- Work task
Look below for the line containing "0.2% | 98.9%"; from there, print each line exactly up to and including the line containing "328 | 0.3% |", and stop.
Top of Information shown
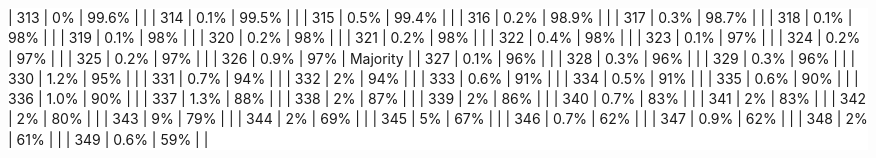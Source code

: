 | 313 | 0% | 99.6% |  |
| 314 | 0.1% | 99.5% |  |
| 315 | 0.5% | 99.4% |  |
| 316 | 0.2% | 98.9% |  |
| 317 | 0.3% | 98.7% |  |
| 318 | 0.1% | 98% |  |
| 319 | 0.1% | 98% |  |
| 320 | 0.2% | 98% |  |
| 321 | 0.2% | 98% |  |
| 322 | 0.4% | 98% |  |
| 323 | 0.1% | 97% |  |
| 324 | 0.2% | 97% |  |
| 325 | 0.2% | 97% |  |
| 326 | 0.9% | 97% | Majority |
| 327 | 0.1% | 96% |  |
| 328 | 0.3% | 96% |  |
| 329 | 0.3% | 96% |  |
| 330 | 1.2% | 95% |  |
| 331 | 0.7% | 94% |  |
| 332 | 2% | 94% |  |
| 333 | 0.6% | 91% |  |
| 334 | 0.5% | 91% |  |
| 335 | 0.6% | 90% |  |
| 336 | 1.0% | 90% |  |
| 337 | 1.3% | 88% |  |
| 338 | 2% | 87% |  |
| 339 | 2% | 86% |  |
| 340 | 0.7% | 83% |  |
| 341 | 2% | 83% |  |
| 342 | 2% | 80% |  |
| 343 | 9% | 79% |  |
| 344 | 2% | 69% |  |
| 345 | 5% | 67% |  |
| 346 | 0.7% | 62% |  |
| 347 | 0.9% | 62% |  |
| 348 | 2% | 61% |  |
| 349 | 0.6% | 59% |  |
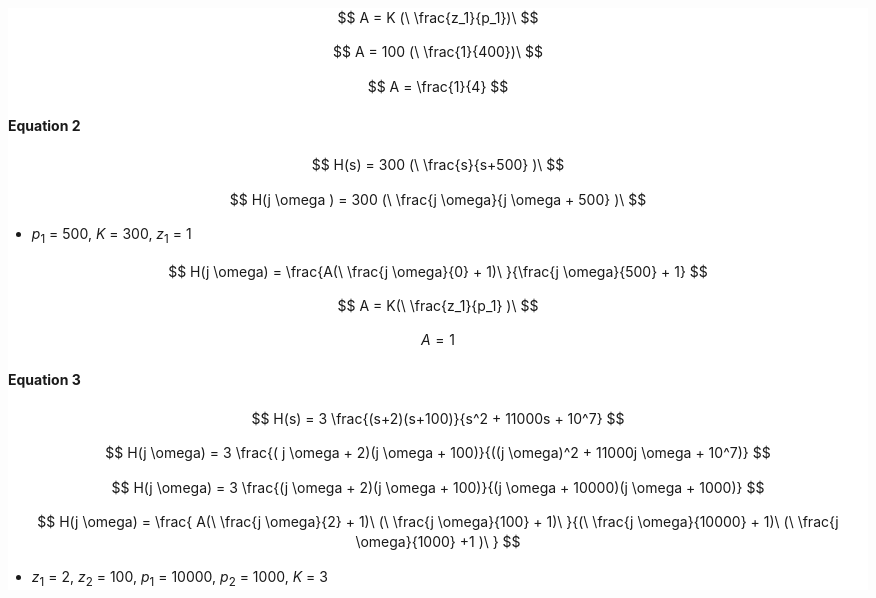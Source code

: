$$
A = K (\ \frac{z_1}{p_1})\
$$

$$
A = 100 (\ \frac{1}{400})\
$$

$$
A = \frac{1}{4}
$$

#### Equation 2

$$
H(s) = 300 (\ \frac{s}{s+500} )\
$$

$$
H(j \omega ) = 300 (\ \frac{j \omega}{j \omega + 500} )\
$$

* $p_1$ = 500, $K$ = 300, $z_1$ = 1

$$
H(j \omega) = \frac{A(\ \frac{j \omega}{0} + 1)\ }{\frac{j \omega}{500} + 1}
$$

$$
A = K(\ \frac{z_1}{p_1} )\
$$

$$
A = 1
$$

#### Equation 3

$$
H(s) = 3 \frac{(s+2)(s+100)}{s^2 + 11000s + 10^7}
$$

$$
H(j \omega) = 3 \frac{( j \omega + 2)(j \omega + 100)}{((j \omega)^2 + 11000j \omega + 10^7)}
$$

$$
H(j \omega) = 3 \frac{(j \omega + 2)(j \omega + 100)}{(j \omega + 10000)(j \omega + 1000)}
$$

$$
H(j \omega) = \frac{ A(\ \frac{j \omega}{2} + 1)\ (\ \frac{j \omega}{100} + 1)\ }{(\ \frac{j \omega}{10000} + 1)\ (\ \frac{j \omega}{1000} +1 )\ }
$$

* $z_1$ = 2, $z_2$ = 100, $p_1$ = 10000, $p_2$ = 1000, $K$ = 3
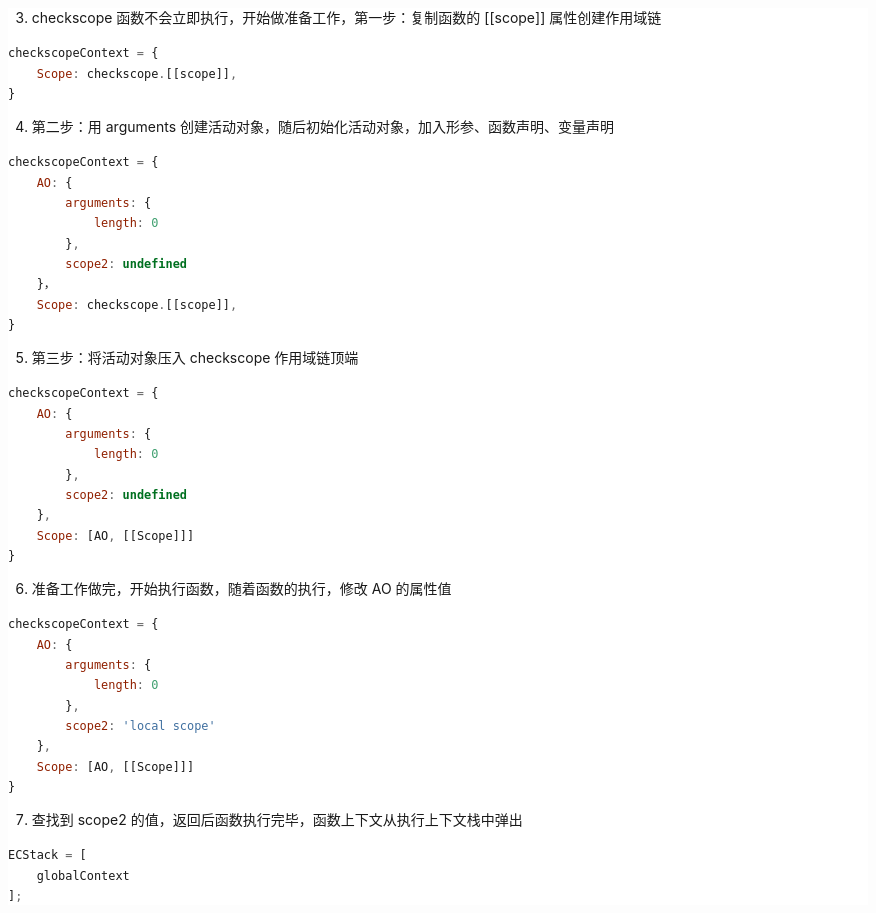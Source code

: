 3. checkscope 函数不会立即执行，开始做准备工作，第一步：复制函数的 [[scope]] 属性创建作用域链

```javascript
checkscopeContext = {
    Scope: checkscope.[[scope]],
}
```

4. 第二步：用 arguments 创建活动对象，随后初始化活动对象，加入形参、函数声明、变量声明

```javascript
checkscopeContext = {
    AO: {
        arguments: {
            length: 0
        },
        scope2: undefined
    }，
    Scope: checkscope.[[scope]],
}
```

5. 第三步：将活动对象压入 checkscope 作用域链顶端

```javascript
checkscopeContext = {
    AO: {
        arguments: {
            length: 0
        },
        scope2: undefined
    },
    Scope: [AO, [[Scope]]]
}
```

6. 准备工作做完，开始执行函数，随着函数的执行，修改 AO 的属性值

```javascript
checkscopeContext = {
    AO: {
        arguments: {
            length: 0
        },
        scope2: 'local scope'
    },
    Scope: [AO, [[Scope]]]
}
```

7. 查找到 scope2 的值，返回后函数执行完毕，函数上下文从执行上下文栈中弹出

```javascript
ECStack = [
    globalContext
];
```
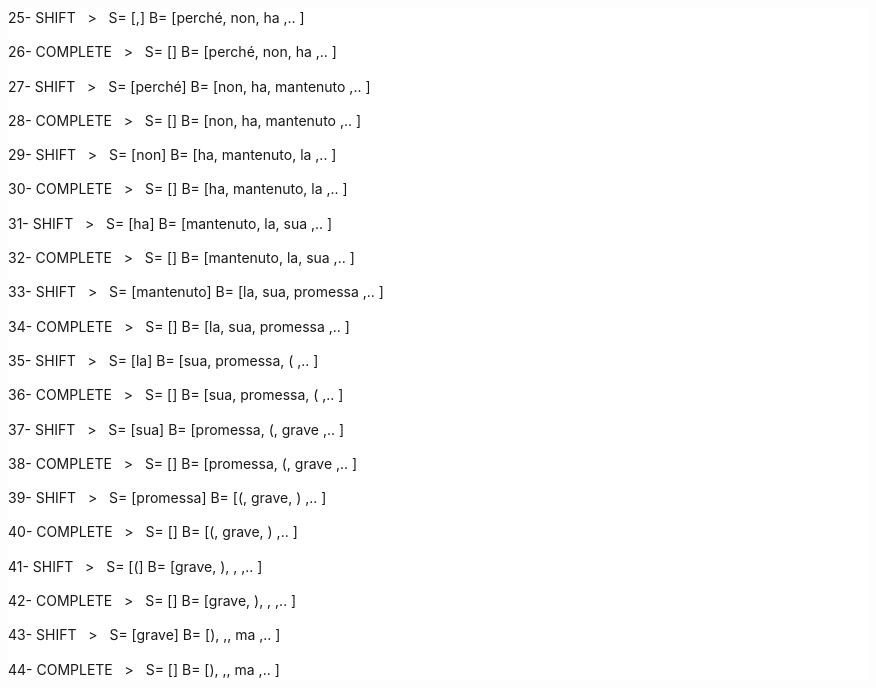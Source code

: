 25- SHIFT&nbsp;&nbsp;&nbsp;>&nbsp;&nbsp;&nbsp;S= [,]   B= [perché, non, ha ,.. ]



26- COMPLETE&nbsp;&nbsp;&nbsp;>&nbsp;&nbsp;&nbsp;S= []   B= [perché, non, ha ,.. ]



27- SHIFT&nbsp;&nbsp;&nbsp;>&nbsp;&nbsp;&nbsp;S= [perché]   B= [non, ha, mantenuto ,.. ]



28- COMPLETE&nbsp;&nbsp;&nbsp;>&nbsp;&nbsp;&nbsp;S= []   B= [non, ha, mantenuto ,.. ]



29- SHIFT&nbsp;&nbsp;&nbsp;>&nbsp;&nbsp;&nbsp;S= [non]   B= [ha, mantenuto, la ,.. ]



30- COMPLETE&nbsp;&nbsp;&nbsp;>&nbsp;&nbsp;&nbsp;S= []   B= [ha, mantenuto, la ,.. ]



31- SHIFT&nbsp;&nbsp;&nbsp;>&nbsp;&nbsp;&nbsp;S= [ha]   B= [mantenuto, la, sua ,.. ]



32- COMPLETE&nbsp;&nbsp;&nbsp;>&nbsp;&nbsp;&nbsp;S= []   B= [mantenuto, la, sua ,.. ]



33- SHIFT&nbsp;&nbsp;&nbsp;>&nbsp;&nbsp;&nbsp;S= [mantenuto]   B= [la, sua, promessa ,.. ]



34- COMPLETE&nbsp;&nbsp;&nbsp;>&nbsp;&nbsp;&nbsp;S= []   B= [la, sua, promessa ,.. ]



35- SHIFT&nbsp;&nbsp;&nbsp;>&nbsp;&nbsp;&nbsp;S= [la]   B= [sua, promessa, ( ,.. ]



36- COMPLETE&nbsp;&nbsp;&nbsp;>&nbsp;&nbsp;&nbsp;S= []   B= [sua, promessa, ( ,.. ]



37- SHIFT&nbsp;&nbsp;&nbsp;>&nbsp;&nbsp;&nbsp;S= [sua]   B= [promessa, (, grave ,.. ]



38- COMPLETE&nbsp;&nbsp;&nbsp;>&nbsp;&nbsp;&nbsp;S= []   B= [promessa, (, grave ,.. ]



39- SHIFT&nbsp;&nbsp;&nbsp;>&nbsp;&nbsp;&nbsp;S= [promessa]   B= [(, grave, ) ,.. ]



40- COMPLETE&nbsp;&nbsp;&nbsp;>&nbsp;&nbsp;&nbsp;S= []   B= [(, grave, ) ,.. ]



41- SHIFT&nbsp;&nbsp;&nbsp;>&nbsp;&nbsp;&nbsp;S= [(]   B= [grave, ), , ,.. ]



42- COMPLETE&nbsp;&nbsp;&nbsp;>&nbsp;&nbsp;&nbsp;S= []   B= [grave, ), , ,.. ]



43- SHIFT&nbsp;&nbsp;&nbsp;>&nbsp;&nbsp;&nbsp;S= [grave]   B= [), ,, ma ,.. ]



44- COMPLETE&nbsp;&nbsp;&nbsp;>&nbsp;&nbsp;&nbsp;S= []   B= [), ,, ma ,.. ]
Bottom of Information shown
- Problem solution
| 316 | 0.2% | 98.9% |  |
| 317 | 0.3% | 98.7% |  |
| 318 | 0.1% | 98% |  |
| 319 | 0.1% | 98% |  |
| 320 | 0.2% | 98% |  |
| 321 | 0.2% | 98% |  |
| 322 | 0.4% | 98% |  |
| 323 | 0.1% | 97% |  |
| 324 | 0.2% | 97% |  |
| 325 | 0.2% | 97% |  |
| 326 | 0.9% | 97% | Majority |
| 327 | 0.1% | 96% |  |
| 328 | 0.3% | 96% |  |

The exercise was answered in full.